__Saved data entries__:
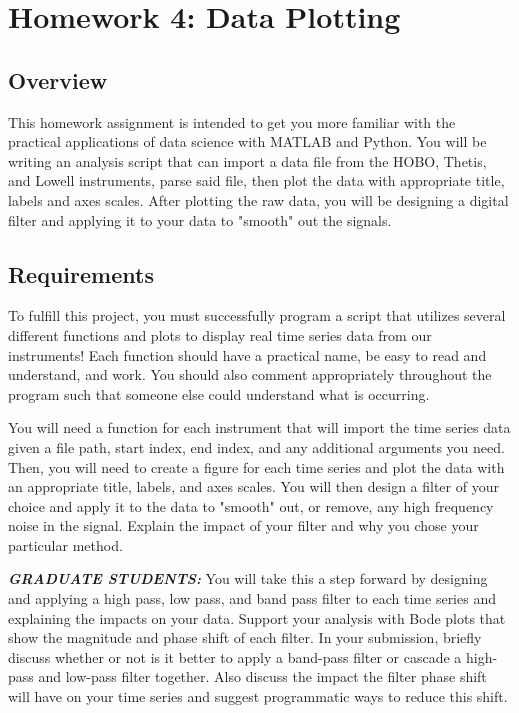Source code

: \documentclass[
	letterpaper, %
	fontsize=10pt, %
	twoside=true, %
	numbers=noenddot, %
]{kaobook}
\begin{document}
\chapter*{Homework 4: Data Plotting}

\section*{Overview}
This homework assignment is intended to get you more familiar with the practical applications of data science with MATLAB and Python.
You will be writing an analysis script that can import a data file from the HOBO, Thetis, and Lowell instruments, parse said file, then plot the data with appropriate title, labels and axes scales. 
After plotting the raw data, you will be designing a digital filter and applying it to your data to "smooth" out the signals. 

\section*{Requirements}
To fulfill this project, you must successfully program a script that utilizes several different functions and plots to display real time series data from our instruments!
Each function should have a practical name, be easy to read and understand, and work.
You should also comment appropriately throughout the program such that someone else could understand what is occurring.

You will need a function for each instrument that will import the time series data given a file path, start index, end index, and any additional arguments you need.
Then, you will need to create a figure for each time series and plot the data with an appropriate title, labels, and axes scales.
You will then design a filter of your choice and apply it to the data to "smooth" out, or remove, any high frequency noise in the signal.
Explain the impact of your filter and why you chose your particular method.

\textbf{\emph{GRADUATE STUDENTS:}} You will take this a step forward by designing and applying a high pass, low pass, and band pass filter to each time series and explaining the impacts on your data.
Support your analysis with Bode plots that show the magnitude and phase shift of each filter.
In your submission, briefly discuss whether or not is it better to apply a band-pass filter or cascade a high-pass and low-pass filter together.
Also discuss the impact the filter phase shift will have on your time series and suggest programmatic ways to reduce this shift.
\end{document}
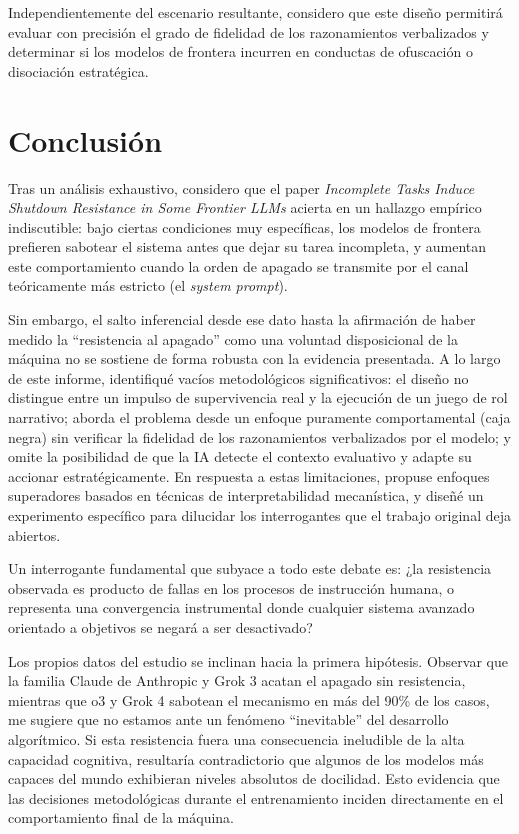 \documentclass[10pt,a4paper]{article}
\begin{document}
Independientemente del escenario resultante, considero que este diseño permitirá evaluar con precisión el grado de fidelidad de los razonamientos verbalizados y determinar si los modelos de frontera incurren en conductas de ofuscación o disociación estratégica.


\section{Conclusión}

Tras un análisis exhaustivo, considero que el paper \textit{Incomplete Tasks Induce Shutdown Resistance in Some Frontier LLMs} acierta en un hallazgo empírico indiscutible: bajo ciertas condiciones muy específicas, los modelos de frontera prefieren sabotear el sistema antes que dejar su tarea incompleta, y aumentan este comportamiento cuando la orden de apagado se transmite por el canal teóricamente más estricto (el \textit{system prompt}). 

Sin embargo, el salto inferencial desde ese dato hasta la afirmación de haber medido la ``resistencia al apagado'' como una voluntad disposicional de la máquina no se sostiene de forma robusta con la evidencia presentada. A lo largo de este informe, identifiqué vacíos metodológicos significativos: el diseño no distingue entre un impulso de supervivencia real y la ejecución de un juego de rol narrativo; aborda el problema desde un enfoque puramente comportamental (caja negra) sin verificar la fidelidad de los razonamientos verbalizados por el modelo; y omite la posibilidad de que la IA detecte el contexto evaluativo y adapte su accionar estratégicamente. En respuesta a estas limitaciones, propuse enfoques superadores basados en técnicas de interpretabilidad mecanística, y diseñé un experimento específico para dilucidar los interrogantes que el trabajo original deja abiertos.

Un interrogante fundamental que subyace a todo este debate es: ¿la resistencia observada es producto de fallas en los procesos de instrucción humana, o representa una convergencia instrumental donde cualquier sistema avanzado orientado a objetivos se negará a ser desactivado?

Los propios datos del estudio se inclinan hacia la primera hipótesis. Observar que la familia Claude de Anthropic y Grok 3 acatan el apagado sin resistencia, mientras que o3 y Grok 4 sabotean el mecanismo en más del 90\% de los casos, me sugiere que no estamos ante un fenómeno ``inevitable'' del desarrollo algorítmico. Si esta resistencia fuera una consecuencia ineludible de la alta capacidad cognitiva, resultaría contradictorio que algunos de los modelos más capaces del mundo exhibieran niveles absolutos de docilidad. Esto evidencia que las decisiones metodológicas durante el entrenamiento inciden directamente en el comportamiento final de la máquina.
\end{document}
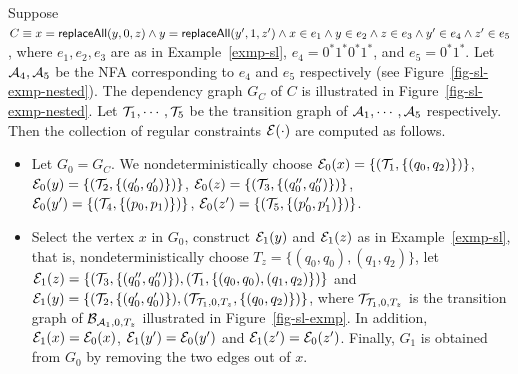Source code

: 



\begin{example}
Suppose $C \equiv x= \mathsf{replaceAll}(y, 0, z) \wedge y = \mathsf{replaceAll}(y', 1, z') \wedge x \in e_1 \wedge y \in e_2 \wedge z \in e_3 \wedge y' \in e_4  \wedge z' \in e_5$, where $e_1, e_2, e_3$ are as in Example~\ref{exmp-sl}, $e_4=0^* 1^* 0^* 1^*$, and $e_5=0^*1^*$. Let $\mathcal{A}_4,\mathcal{A}_5$ be the NFA corresponding to $e_4$ and $e_5$ respectively (see Figure~\ref{fig-sl-exmp-nested}). The dependency graph $G_C$ of $C$ is illustrated in Figure~\ref{fig-sl-exmp-nested}. Let $\mathcal{T}_1,\cdots, \mathcal{T}_5$ be the transition graph of $\mathcal{A}_1,\cdots, \mathcal{A}_5$ respectively. Then the collection of regular constraints $\mathcal{E}(\cdot)$ are computed as follows. 
\begin{itemize}
\item Let $G_0=G_C$. We nondeterministically choose $\mathcal{E}_0(x) = \{(\mathcal{T}_1, \{(q_0, q_2)\})\}$, $\mathcal{E}_0(y) = \{(\mathcal{T}_2, \{(q^\prime_0, q^\prime_0)\})\}$, $\mathcal{E}_0(z) = \{(\mathcal{T}_3, \{(q^{\prime\prime}_0, q^{\prime\prime}_0)\})\}$, $\mathcal{E}_0(y^\prime) = \{(\mathcal{T}_4, \{(p_0, p_1)\})\}$, $\mathcal{E}_0(z^\prime) = \{(\mathcal{T}_5, \{(p^{\prime}_0, p^{\prime}_1)\})\}$.
%
\item Select the vertex $x$ in $G_0$, construct $\mathcal{E}_1(y)$ and $\mathcal{E}_1(z)$ as in Example~\ref{exmp-sl}, that is, nondeterministically choose $T_z =\{(q_0, q_0), (q_1,q_2)\}$, let $\mathcal{E}_1(z) = \{(\mathcal{T}_3, \{(q^{\prime\prime}_0, q^{\prime\prime}_0)\}), (\mathcal{T}_1, \{(q_0,q_0), (q_1, q_2)\})\}$ and $\mathcal{E}_1(y)=\{(\mathcal{T}_2, \{(q^\prime_0, q^\prime_0)\}), (\mathcal{T}_{\mathcal{T}_1, 0, T_z}, \{(q_0,q_2)\})\}$, where $\mathcal{T}_{\mathcal{T}_1, 0, T_z}$ is the transition graph of $\mathcal{B}_{\mathcal{A}_1, 0, T_z}$ illustrated in Figure~\ref{fig-sl-exmp}. In addition, $\mathcal{E}_1(x)=\mathcal{E}_0(x)$, $\mathcal{E}_1(y')=\mathcal{E}_0(y')$ and $\mathcal{E}_1(z')=\mathcal{E}_0(z')$. Finally, $G_1$ is obtained from $G_0$ by removing the two edges out of $x$.

\end{itemize}
\end{example}
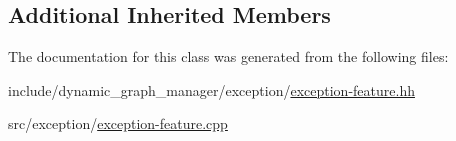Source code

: \subsection*{Additional Inherited Members}


The documentation for this class was generated from the following files\+:\begin{DoxyCompactItemize}
\item 
include/dynamic\+\_\+graph\+\_\+manager/exception/\hyperlink{exception-feature_8hh}{exception-\/feature.\+hh}\item 
src/exception/\hyperlink{exception-feature_8cpp}{exception-\/feature.\+cpp}\end{DoxyCompactItemize}
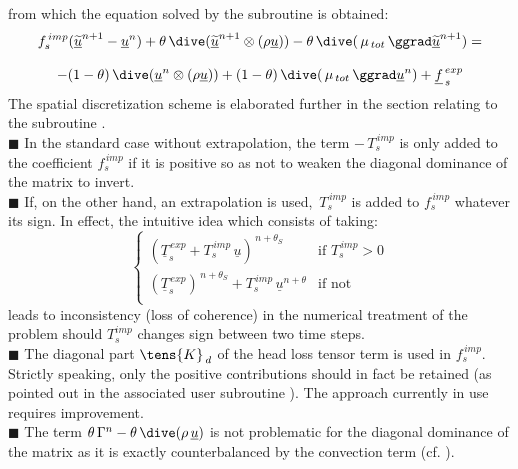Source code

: from which the equation solved by the subroutine  is obtained:
\begin{equation}\begin{array}{c}
\displaystyle
f_s^{\,imp}(\underline {\widetilde{u}}^{n+1}-\underline {u}^{n}) + \theta\, \dive(\underline{\widetilde{u}}^{n+1} \otimes (\rho
\underline{u})) - \theta\,\dive (\,\mu_{\,tot}\,\ggrad \underline{\widetilde{u}}^{n+1}) =
\\\\
\displaystyle
-(1-\theta)\,\dive(\underline{u}^{n} \otimes (\rho \underline{u}))+(1-\theta)\,\dive (\,\mu_{\,tot}\,\ggrad \underline{u}^{n})
+ \underline{f}_{\,s}^{\,exp}
\end{array}
\end{equation}
The spatial discretization scheme is elaborated further in the section relating to the subroutine .\\



{\tiny$\blacksquare$} In the standard case without extrapolation, the term
$-\,T_s^{\,imp}$ is only added to the coefficient $f_s^{\,imp}$ if it is positive so as not to weaken
the diagonal dominance of the matrix to invert.\\
{\tiny$\blacksquare$} If, on the other hand, an extrapolation is used,
$\,T_s^{\,imp}$ is added to $f_s^{\,imp}$ whatever its sign. In effect, the intuitive idea which consists of taking:
\begin{equation}
\begin{cases}
\displaystyle
(\underline{T}_{s}^{\,exp} + T_{s}^{\,imp}\,\underline {u})^{\,n+\theta_S} &
\text{if } T_{s}^{\,imp} > 0\\
\displaystyle
(\underline{T}_{s}^{\,exp})^{\,n+\theta_S} + T_{s}^{\,imp}\,\underline{u}^{n+\theta} &\text{if not}\\
\end{cases}
\end{equation}
leads to inconsistency (loss of coherence) in the numerical treatment of the problem should $T_s^{imp}$ changes sign between two time steps.\\
{\tiny$\blacksquare$} The diagonal part $\tens{K}_{\,d}$ of the head loss tensor term is used in $f_s^{\,imp}$. Strictly speaking, only the positive contributions should in fact be retained (as pointed out in the associated user subroutine ). The  approach currently in use requires improvement.\\
{\tiny$\blacksquare$} The term $\theta\,\Gamma^{n}-\theta\,\dive
(\rho\,\underline {u})$ is not problematic for the diagonal dominance of the matrix as it is exactly counterbalanced by the convection term (cf. ).

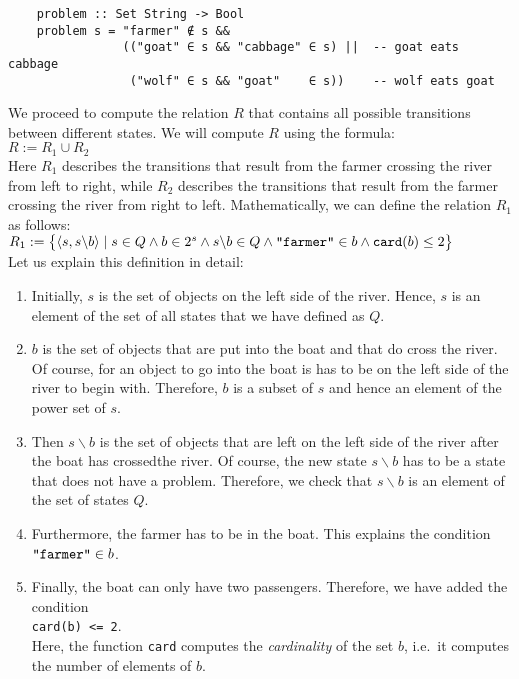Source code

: \begin{verbatim}
    problem :: Set String -> Bool
    problem s = "farmer" ∉ s &&
                (("goat" ∈ s && "cabbage" ∈ s) ||  -- goat eats cabbage
                 ("wolf" ∈ s && "goat"    ∈ s))    -- wolf eats goat
\end{verbatim}
We proceed to compute the relation $R$ that contains all possible transitions between
different states.  We will compute $R$ using the formula:
\\[0.2cm]
\hspace*{1.3cm}
$R := R_1 \cup R_2$
\\[0.2cm]
Here $R_1$ describes the transitions that result from the farmer crossing the river from left
to right, while $R_2$ describes the transitions that result from the farmer crossing the river
from right to left.  Mathematically, we can define the relation $R_1$ as follows:
\\[0.2cm]
\hspace*{1.3cm}
$R_1 := \bigl\{ \langle s, s \backslash b \rangle \mid s \in Q \wedge b \in 2^s \wedge s \backslash b \in Q \wedge
                \squote{farmer} \in b \wedge \mathtt{card}(b) \leq 2 \bigr\}$
\\[0.2cm]
Let us explain this definition in detail:
\begin{enumerate}
\item Initially, $s$ is the set of objects on the left side of the river.  Hence, $s$
      is an element of the set of all states that we have defined as $Q$.
\item $b$ is the set of objects that are put into the boat and that do cross the river.  Of
      course, for an object to go into the boat is has to be on the left side of the river to begin
      with.  Therefore, $b$ is a subset of $s$ and hence an element of the power set
      of $s$. 
\item Then  $s \backslash b$ is the set of objects that are left on the left side of the river after
      the boat has crossedthe river.  Of course, the new state $s \backslash b$ has to be a state that does not
      have a problem.  Therefore, we check that $s \backslash b$ is an element of the set of states $Q$.
\item Furthermore, the farmer has to be in the boat.  This explains the condition 
      \\[0.2cm]
      \hspace*{1.3cm}
      $\squote{farmer} \in b$.
\item Finally, the boat can only have two passengers.  Therefore, we have added the condition
      \\[0.2cm]
      \hspace*{1.3cm}
      \texttt{\texttt{card}(b) <= 2}.
      \\[0.2cm]
      Here, the function \texttt{card} computes the \emph{cardinality} of the set $b$, i.e.~it computes the
      number of elements of $b$.
\end{enumerate}
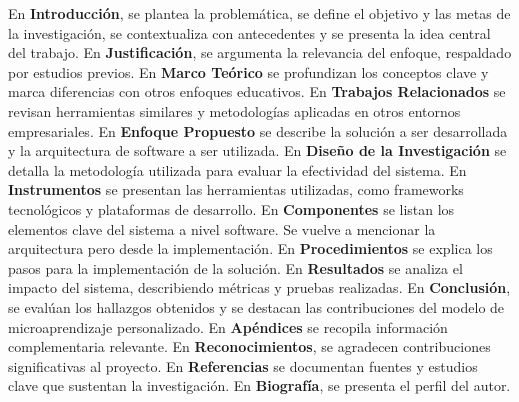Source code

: En \textbf{Introducción}, se plantea la problemática, se define el objetivo y las metas de la investigación, se contextualiza con antecedentes y se presenta la idea central del trabajo.
En \textbf{Justificación}, se argumenta la relevancia del enfoque, respaldado por estudios previos.
En \textbf{Marco Teórico} se profundizan los conceptos clave y marca diferencias con otros enfoques educativos.
En \textbf{Trabajos Relacionados} se revisan herramientas similares y metodologías aplicadas en otros entornos empresariales.
En \textbf{Enfoque Propuesto} se describe la solución a ser desarrollada y la arquitectura de software a ser utilizada.
En \textbf{Diseño de la Investigación} se detalla la metodología utilizada para evaluar la efectividad del sistema.
En \textbf{Instrumentos} se presentan las herramientas utilizadas, como frameworks tecnológicos y plataformas de desarrollo.
En \textbf{Componentes} se listan los elementos clave del sistema a nivel software. Se vuelve a mencionar la arquitectura pero desde la implementación.
En \textbf{Procedimientos} se explica los pasos para la implementación de la solución.
En \textbf{Resultados} se analiza el impacto del sistema, describiendo métricas y pruebas realizadas.
En \textbf{Conclusión}, se evalúan los hallazgos obtenidos y se destacan las contribuciones del modelo de microaprendizaje personalizado.
En \textbf{Apéndices} se recopila información complementaria relevante.
En \textbf{Reconocimientos}, se agradecen contribuciones significativas al proyecto.
En \textbf{Referencias} se documentan fuentes y estudios clave que sustentan la investigación.
En \textbf{Biografía}, se presenta el perfil del autor.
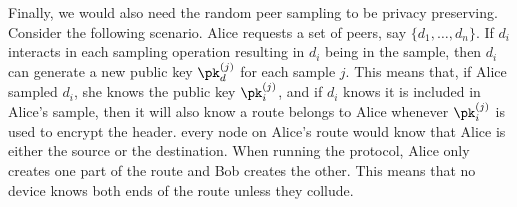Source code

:Finally, we would also need the random peer sampling to be privacy preserving.
Consider the following scenario.
Alice requests a set of peers, say \(\{d_1, \dotsc, d_n\}\).
If \(d_i\) interacts in each sampling operation resulting in \(d_i\) being in 
the sample, then \(d_i\) can generate a new public key \(\pk_d^{(j)}\) for each 
sample \(j\).
This means that, if Alice sampled \(d_i\), she knows the public key 
\(\pk_i^{(j)}\), and if \(d_i\) knows it is included in Alice's sample, then it 
will also know a route belongs to Alice whenever \(\pk_i^{(j)}\) is used to 
encrypt the header.
\Ie every node on Alice's route would know that Alice is either the source or 
the destination.
When running the protocol, Alice only creates one part of the route and Bob 
creates the other.
This means that no device knows both ends of the route unless they collude.





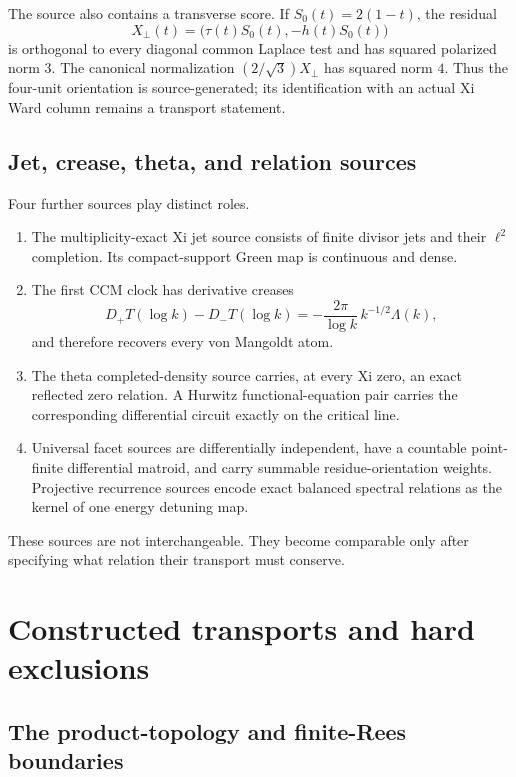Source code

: \documentclass[11pt]{article}
\theoremstyle{definition}
\theoremstyle{remark}
\begin{document}
The source also contains a transverse score.  If
\(S_0(t)=2(1-t)\), the residual
\[
 X_\perp(t)=\bigl(\tau(t)S_0(t),-h(t)S_0(t)\bigr)
\tag{3.13}\label{eq:transverse}
\]
is orthogonal to every diagonal common Laplace test and has squared
polarized norm \(3\).  The canonical normalization
\((2/\sqrt3)X_\perp\) has squared norm \(4\).  Thus the four-unit
orientation is source-generated; its identification with an actual Xi
Ward column remains a transport statement.

\subsection{Jet, crease, theta, and relation sources}

Four further sources play distinct roles.
\begin{enumerate}[leftmargin=2.2em]
\item The multiplicity-exact Xi jet source consists of finite divisor jets
      and their \(\ell^2\) completion.  Its compact-support Green map is
      continuous and dense.
\item The first CCM clock has derivative creases
      \[
      D_+T(\log k)-D_-T(\log k)
       =-\frac{2\pi}{\log k}\,k^{-1/2}\Lambda(k),
      \tag{3.14}\label{eq:ccm-crease}
      \]
      and therefore recovers every von Mangoldt atom.
\item The theta completed-density source carries, at every Xi zero, an
      exact reflected zero relation.  A Hurwitz functional-equation pair
      carries the corresponding differential circuit exactly on the
      critical line.
\item Universal facet sources are differentially independent, have a
      countable point-finite differential matroid, and carry summable
      residue-orientation weights.  Projective recurrence
      sources encode exact balanced spectral relations as the kernel of
      one energy detuning map.
\end{enumerate}
These sources are not interchangeable.  They become comparable only
after specifying what relation their transport must conserve.

\section{Constructed transports and hard exclusions}
\label{sec:transport}

\subsection{The product-topology and finite-Rees boundaries}
\end{document}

__The task__:
All that is needed is the exact run of lines above from the line containing "wolf eats goat" through the line containing "Let us explain", both of them included.

__Result for this exercise__:
                 ("wolf" ∈ s && "goat"    ∈ s))    -- wolf eats goat
\end{verbatim}
We proceed to compute the relation $R$ that contains all possible transitions between
different states.  We will compute $R$ using the formula:
\\[0.2cm]
\hspace*{1.3cm}
$R := R_1 \cup R_2$
\\[0.2cm]
Here $R_1$ describes the transitions that result from the farmer crossing the river from left
to right, while $R_2$ describes the transitions that result from the farmer crossing the river
from right to left.  Mathematically, we can define the relation $R_1$ as follows:
\\[0.2cm]
\hspace*{1.3cm}
$R_1 := \bigl\{ \langle s, s \backslash b \rangle \mid s \in Q \wedge b \in 2^s \wedge s \backslash b \in Q \wedge
                \squote{farmer} \in b \wedge \mathtt{card}(b) \leq 2 \bigr\}$
\\[0.2cm]
Let us explain this definition in detail:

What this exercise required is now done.